Dne úterý 26 června 2012 09:19:34, Rob Crittenden napsal(a):
Jan Zelený wrote:
> Dne pondělí 25 června 2012 17:35:55, Rob Crittenden napsal(a):
>> Stephen Gallagher wrote:
>>> On Fri, 2012-06-22 at 15:49 -0400, Stephen Gallagher wrote:
>>>> On Fri, 2012-06-22 at 16:12 +0200, Jan Zelený wrote:
>>>>> Dne pátek 22 června 2012 09:41:37, Rob Crittenden napsal(a):
>>>>>> Jan Zelený wrote:
>>>>>>> Dne pátek 22 června 2012 09:15:15, Rob Crittenden
napsal(a):
>>>>>>>> Jan Zelený wrote:
>>>>>>>>> This patch modifies behavior of SSSD when putting
together content
>>>>>>>>> of
>>>>>>>>> user config file for pam_selinux. SSSD will now pick
only the
>>>>>>>>> first
>>>>>>>>> user
>>>>>>>>> map in the priority list which matches to the user
logging in.
>>>>>>>>> Other
>>>>>>>>> maps
>>>>>>>>> are ignored.
>>>>>>>>>
>>>>>>>>>
https://fedorahosted.org/sssd/ticket/1360
>>>>>>>>>
>>>>>>>>> Rob, please confirm that this is the right and
expected behavior.
>>>>>>>>>
>>>>>>>>> Thanks
>>>>>>>>> Jan
>>>>>>>>
>>>>>>>> What you have described sounds right. I don't have
enough context
>>>>>>>> in
>>>>>>>> sssd to know whether this patch will achieve that.
>>>>>>>
>>>>>>> I realize that. I just wanted to verify that the described
behavior
>>>>>>> is
>>>>>>> correct. The patch itself will be reviewed by someone else
from SSSD
>>>>>>> team.
>>>>>>>
>>>>>>> Thank you for the confirmation
>>>>>>
>>>>>> We had a discussion in IRC and it seems that the using of the
usermap
>>>>>> order is incorrect.
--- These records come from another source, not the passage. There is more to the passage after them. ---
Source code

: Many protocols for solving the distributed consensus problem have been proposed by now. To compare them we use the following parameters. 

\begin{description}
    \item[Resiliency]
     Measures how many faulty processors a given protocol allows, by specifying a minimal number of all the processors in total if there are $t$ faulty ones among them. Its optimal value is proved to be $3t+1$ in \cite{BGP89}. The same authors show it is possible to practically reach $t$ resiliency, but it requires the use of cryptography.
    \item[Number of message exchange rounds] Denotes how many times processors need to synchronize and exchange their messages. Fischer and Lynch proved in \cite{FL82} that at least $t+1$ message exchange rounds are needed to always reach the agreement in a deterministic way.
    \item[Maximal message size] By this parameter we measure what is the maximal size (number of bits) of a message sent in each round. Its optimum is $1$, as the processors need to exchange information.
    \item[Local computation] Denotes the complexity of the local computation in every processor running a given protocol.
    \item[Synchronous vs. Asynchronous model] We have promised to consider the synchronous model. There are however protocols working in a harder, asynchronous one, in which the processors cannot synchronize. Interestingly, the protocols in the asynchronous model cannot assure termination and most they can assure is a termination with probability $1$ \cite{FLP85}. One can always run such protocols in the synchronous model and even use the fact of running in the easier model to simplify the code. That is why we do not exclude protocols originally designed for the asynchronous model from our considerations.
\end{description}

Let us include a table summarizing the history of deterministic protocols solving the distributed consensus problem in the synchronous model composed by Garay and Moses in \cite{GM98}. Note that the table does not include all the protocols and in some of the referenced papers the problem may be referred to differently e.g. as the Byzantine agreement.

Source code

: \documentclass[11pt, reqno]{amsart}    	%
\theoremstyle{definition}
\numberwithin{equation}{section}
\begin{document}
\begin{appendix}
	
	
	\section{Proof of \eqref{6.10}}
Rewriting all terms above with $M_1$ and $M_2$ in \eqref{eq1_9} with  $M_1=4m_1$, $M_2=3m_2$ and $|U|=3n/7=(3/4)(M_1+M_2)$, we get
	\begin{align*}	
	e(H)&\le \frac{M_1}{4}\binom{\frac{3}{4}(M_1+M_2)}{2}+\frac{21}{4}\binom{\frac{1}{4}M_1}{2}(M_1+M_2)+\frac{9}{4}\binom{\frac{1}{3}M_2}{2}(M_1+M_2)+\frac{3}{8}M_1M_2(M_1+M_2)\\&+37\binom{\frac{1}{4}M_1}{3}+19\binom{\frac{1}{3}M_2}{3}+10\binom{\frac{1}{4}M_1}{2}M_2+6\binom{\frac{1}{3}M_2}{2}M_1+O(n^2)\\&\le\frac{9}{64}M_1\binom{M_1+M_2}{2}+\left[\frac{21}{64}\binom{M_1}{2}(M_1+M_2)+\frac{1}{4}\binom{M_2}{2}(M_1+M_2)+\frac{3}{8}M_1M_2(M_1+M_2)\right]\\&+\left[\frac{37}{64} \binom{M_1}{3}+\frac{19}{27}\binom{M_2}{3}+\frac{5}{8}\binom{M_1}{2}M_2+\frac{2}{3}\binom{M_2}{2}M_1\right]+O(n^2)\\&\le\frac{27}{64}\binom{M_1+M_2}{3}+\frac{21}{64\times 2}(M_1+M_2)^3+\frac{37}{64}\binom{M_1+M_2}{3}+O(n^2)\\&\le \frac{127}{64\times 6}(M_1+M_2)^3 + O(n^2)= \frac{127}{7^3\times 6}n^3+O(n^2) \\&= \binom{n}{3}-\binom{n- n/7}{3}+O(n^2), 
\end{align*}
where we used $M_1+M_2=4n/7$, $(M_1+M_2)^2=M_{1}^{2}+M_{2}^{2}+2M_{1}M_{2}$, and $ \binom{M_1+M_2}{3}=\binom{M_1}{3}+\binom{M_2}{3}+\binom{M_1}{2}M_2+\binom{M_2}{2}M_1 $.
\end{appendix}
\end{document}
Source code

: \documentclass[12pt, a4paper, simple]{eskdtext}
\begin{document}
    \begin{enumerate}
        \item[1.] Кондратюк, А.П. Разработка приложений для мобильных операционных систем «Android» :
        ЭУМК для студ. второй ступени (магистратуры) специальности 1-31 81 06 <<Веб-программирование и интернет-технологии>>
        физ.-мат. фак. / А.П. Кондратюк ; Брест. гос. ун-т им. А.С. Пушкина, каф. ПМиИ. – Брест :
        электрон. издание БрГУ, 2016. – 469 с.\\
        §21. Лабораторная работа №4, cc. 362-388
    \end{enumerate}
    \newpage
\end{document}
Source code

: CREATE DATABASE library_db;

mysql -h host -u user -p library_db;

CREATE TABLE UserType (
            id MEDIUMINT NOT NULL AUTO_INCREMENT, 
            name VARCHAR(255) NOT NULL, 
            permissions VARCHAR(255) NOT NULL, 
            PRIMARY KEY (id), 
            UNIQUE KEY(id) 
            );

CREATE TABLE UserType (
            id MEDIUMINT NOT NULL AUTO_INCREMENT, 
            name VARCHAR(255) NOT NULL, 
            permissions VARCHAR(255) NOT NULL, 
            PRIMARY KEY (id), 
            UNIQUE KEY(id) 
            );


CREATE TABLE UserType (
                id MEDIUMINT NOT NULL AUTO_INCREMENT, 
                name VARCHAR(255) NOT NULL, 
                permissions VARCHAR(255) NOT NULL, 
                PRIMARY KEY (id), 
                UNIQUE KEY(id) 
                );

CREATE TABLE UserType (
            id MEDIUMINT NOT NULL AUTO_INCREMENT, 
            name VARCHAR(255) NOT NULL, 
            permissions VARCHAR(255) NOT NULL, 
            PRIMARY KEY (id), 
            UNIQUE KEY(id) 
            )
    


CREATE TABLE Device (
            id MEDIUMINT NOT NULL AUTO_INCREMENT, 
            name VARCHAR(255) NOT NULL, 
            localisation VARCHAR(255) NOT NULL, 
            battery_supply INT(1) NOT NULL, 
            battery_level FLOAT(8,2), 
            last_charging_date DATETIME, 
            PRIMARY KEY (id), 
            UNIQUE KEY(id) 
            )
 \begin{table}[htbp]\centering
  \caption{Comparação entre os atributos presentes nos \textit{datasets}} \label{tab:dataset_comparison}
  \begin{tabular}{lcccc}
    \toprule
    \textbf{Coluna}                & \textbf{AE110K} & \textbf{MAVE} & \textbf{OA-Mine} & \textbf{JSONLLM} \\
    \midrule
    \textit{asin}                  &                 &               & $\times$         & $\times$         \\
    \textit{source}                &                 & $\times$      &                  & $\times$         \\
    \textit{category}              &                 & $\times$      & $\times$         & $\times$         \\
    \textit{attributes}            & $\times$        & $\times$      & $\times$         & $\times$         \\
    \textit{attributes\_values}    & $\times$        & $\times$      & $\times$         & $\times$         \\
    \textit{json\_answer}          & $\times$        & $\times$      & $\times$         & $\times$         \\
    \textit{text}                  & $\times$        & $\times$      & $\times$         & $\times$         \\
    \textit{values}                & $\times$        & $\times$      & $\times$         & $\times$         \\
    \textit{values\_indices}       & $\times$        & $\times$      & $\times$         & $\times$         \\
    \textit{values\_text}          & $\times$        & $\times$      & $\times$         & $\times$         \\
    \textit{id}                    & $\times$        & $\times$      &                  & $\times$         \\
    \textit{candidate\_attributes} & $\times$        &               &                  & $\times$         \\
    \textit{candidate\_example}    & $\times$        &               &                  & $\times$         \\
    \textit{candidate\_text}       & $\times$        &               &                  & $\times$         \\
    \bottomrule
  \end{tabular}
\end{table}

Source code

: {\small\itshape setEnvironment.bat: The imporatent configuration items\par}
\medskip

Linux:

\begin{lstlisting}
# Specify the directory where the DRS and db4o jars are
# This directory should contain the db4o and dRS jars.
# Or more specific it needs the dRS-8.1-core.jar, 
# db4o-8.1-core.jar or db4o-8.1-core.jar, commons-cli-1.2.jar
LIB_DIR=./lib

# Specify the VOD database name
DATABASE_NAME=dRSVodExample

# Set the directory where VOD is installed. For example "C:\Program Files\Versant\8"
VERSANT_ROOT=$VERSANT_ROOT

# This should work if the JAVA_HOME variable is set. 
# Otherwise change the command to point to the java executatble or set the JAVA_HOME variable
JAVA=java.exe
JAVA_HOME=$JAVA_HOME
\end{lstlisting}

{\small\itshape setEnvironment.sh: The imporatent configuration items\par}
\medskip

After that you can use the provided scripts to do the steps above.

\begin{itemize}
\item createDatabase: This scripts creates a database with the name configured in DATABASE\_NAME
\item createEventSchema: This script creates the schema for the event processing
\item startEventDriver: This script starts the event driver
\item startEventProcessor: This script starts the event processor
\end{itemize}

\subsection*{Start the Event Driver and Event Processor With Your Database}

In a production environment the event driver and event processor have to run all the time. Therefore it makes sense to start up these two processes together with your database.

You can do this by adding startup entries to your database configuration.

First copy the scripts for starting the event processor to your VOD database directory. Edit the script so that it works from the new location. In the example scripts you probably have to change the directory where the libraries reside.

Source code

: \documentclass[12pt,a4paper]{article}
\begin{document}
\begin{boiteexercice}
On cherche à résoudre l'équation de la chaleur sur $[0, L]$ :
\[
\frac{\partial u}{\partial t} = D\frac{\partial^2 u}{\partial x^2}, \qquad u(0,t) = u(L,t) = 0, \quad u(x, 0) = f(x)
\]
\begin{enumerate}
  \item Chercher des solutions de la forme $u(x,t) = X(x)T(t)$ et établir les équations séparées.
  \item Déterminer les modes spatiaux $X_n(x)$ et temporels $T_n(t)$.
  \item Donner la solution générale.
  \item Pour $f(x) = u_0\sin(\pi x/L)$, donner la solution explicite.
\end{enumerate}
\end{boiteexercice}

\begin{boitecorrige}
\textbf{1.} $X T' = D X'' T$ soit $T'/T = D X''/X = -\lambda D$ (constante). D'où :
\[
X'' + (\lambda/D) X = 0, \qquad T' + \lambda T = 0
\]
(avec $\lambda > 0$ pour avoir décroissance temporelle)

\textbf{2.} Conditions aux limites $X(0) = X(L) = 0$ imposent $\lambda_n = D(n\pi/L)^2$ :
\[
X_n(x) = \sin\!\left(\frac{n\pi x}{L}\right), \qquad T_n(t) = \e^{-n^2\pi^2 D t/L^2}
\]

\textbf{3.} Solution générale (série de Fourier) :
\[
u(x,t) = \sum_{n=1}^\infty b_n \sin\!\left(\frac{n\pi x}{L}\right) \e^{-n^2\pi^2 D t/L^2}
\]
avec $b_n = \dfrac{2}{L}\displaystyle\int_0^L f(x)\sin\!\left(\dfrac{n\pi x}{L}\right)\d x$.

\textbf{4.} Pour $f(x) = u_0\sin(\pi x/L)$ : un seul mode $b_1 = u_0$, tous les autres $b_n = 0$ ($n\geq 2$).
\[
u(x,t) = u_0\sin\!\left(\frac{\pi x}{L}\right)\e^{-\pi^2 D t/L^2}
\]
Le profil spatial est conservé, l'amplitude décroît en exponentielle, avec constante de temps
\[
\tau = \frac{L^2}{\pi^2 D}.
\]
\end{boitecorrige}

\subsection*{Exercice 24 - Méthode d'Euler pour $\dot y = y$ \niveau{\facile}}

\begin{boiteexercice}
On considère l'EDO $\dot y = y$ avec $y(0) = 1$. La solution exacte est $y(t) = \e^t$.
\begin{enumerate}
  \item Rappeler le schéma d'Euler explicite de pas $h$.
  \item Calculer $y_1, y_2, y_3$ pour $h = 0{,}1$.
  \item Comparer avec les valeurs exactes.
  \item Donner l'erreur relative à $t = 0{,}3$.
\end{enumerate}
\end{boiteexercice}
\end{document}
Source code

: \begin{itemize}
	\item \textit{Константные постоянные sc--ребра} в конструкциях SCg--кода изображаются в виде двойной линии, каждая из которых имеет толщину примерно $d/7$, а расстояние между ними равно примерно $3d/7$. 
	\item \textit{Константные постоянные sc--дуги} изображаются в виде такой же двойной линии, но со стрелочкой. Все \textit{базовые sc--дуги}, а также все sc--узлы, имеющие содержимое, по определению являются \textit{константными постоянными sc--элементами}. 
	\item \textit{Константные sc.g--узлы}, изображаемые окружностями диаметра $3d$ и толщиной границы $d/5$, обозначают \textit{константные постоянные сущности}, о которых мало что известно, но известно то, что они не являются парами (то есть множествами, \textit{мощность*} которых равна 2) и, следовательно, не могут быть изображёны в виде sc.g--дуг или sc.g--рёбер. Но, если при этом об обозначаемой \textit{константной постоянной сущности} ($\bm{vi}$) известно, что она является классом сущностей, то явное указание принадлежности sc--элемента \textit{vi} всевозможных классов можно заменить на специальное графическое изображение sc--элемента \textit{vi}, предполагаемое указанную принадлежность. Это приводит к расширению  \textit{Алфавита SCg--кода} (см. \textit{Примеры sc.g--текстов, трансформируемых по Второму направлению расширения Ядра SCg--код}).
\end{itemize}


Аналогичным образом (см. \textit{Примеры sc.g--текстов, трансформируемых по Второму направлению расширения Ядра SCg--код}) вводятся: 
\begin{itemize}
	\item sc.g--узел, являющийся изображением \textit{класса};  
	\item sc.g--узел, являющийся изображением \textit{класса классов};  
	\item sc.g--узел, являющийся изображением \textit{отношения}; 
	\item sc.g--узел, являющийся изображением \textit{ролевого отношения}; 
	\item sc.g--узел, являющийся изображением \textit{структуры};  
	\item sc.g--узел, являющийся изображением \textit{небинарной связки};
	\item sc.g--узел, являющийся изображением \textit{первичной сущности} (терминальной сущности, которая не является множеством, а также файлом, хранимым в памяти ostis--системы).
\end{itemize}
The list is ordered from least to most
permissive
>>>>>> (xguest ... unconfined).
>>>>>>
>>>>>> We want to assign the most permissive context available. So if
>>>>>> several
>>>>>> rules evaluate the same except for context we need to refer to
the
>>>>>> ordered list and pick the most permissive one.
>>>>>
>>>>> Following patch selects the right record with respect to ascending
>>>>> order
>>>>> of
>>>>> permission levels.
>>>>
>>>> Ack
>>>
>>> Pushed to master.
>>
>> Maps are still not working properly.
>>
>> It now always selects the highest priority that a user is associated
>> with. This is incorrect. It needs to go through an HBAC-style evaluation
>> where the specificity of the user (vs usercat=all) and the host are
>> taken into consideration.
>>
>> So for example these three rules:
>> Rule name: test_all
>> SELinux User: unconfined_u:s0-s0:c0.c1023
>> User category: all
>> Host category: all
>> Enabled: TRUE
>>
>> Rule name: test_tuser1_pinto
>> SELinux User: staff_u:s0-s0:c0.c1023
>> Enabled: TRUE
>> Users: tuser1
>> Hosts:
pinto.greyoak.com
>>
>> Rule name: test_user
>> SELinux User: user_u:s0-s0:c0.c1023
>> Host category: all
>> Enabled: TRUE
>> Users: tuser1
>>
>> If I log into pinto as tuser1 I get assigned unconfined_u. It should be
>> staff_u because that rule is more specific than test_all. The only time
>> the context ordering should be considered is when there are two rules
>> that match with the same specificity.
>
> I'm sorry but I think this is a design decision that should have been made
> clear in the design phase. I looked at both documents I was building my
> design on to be sure and I can't find any reference to your approach.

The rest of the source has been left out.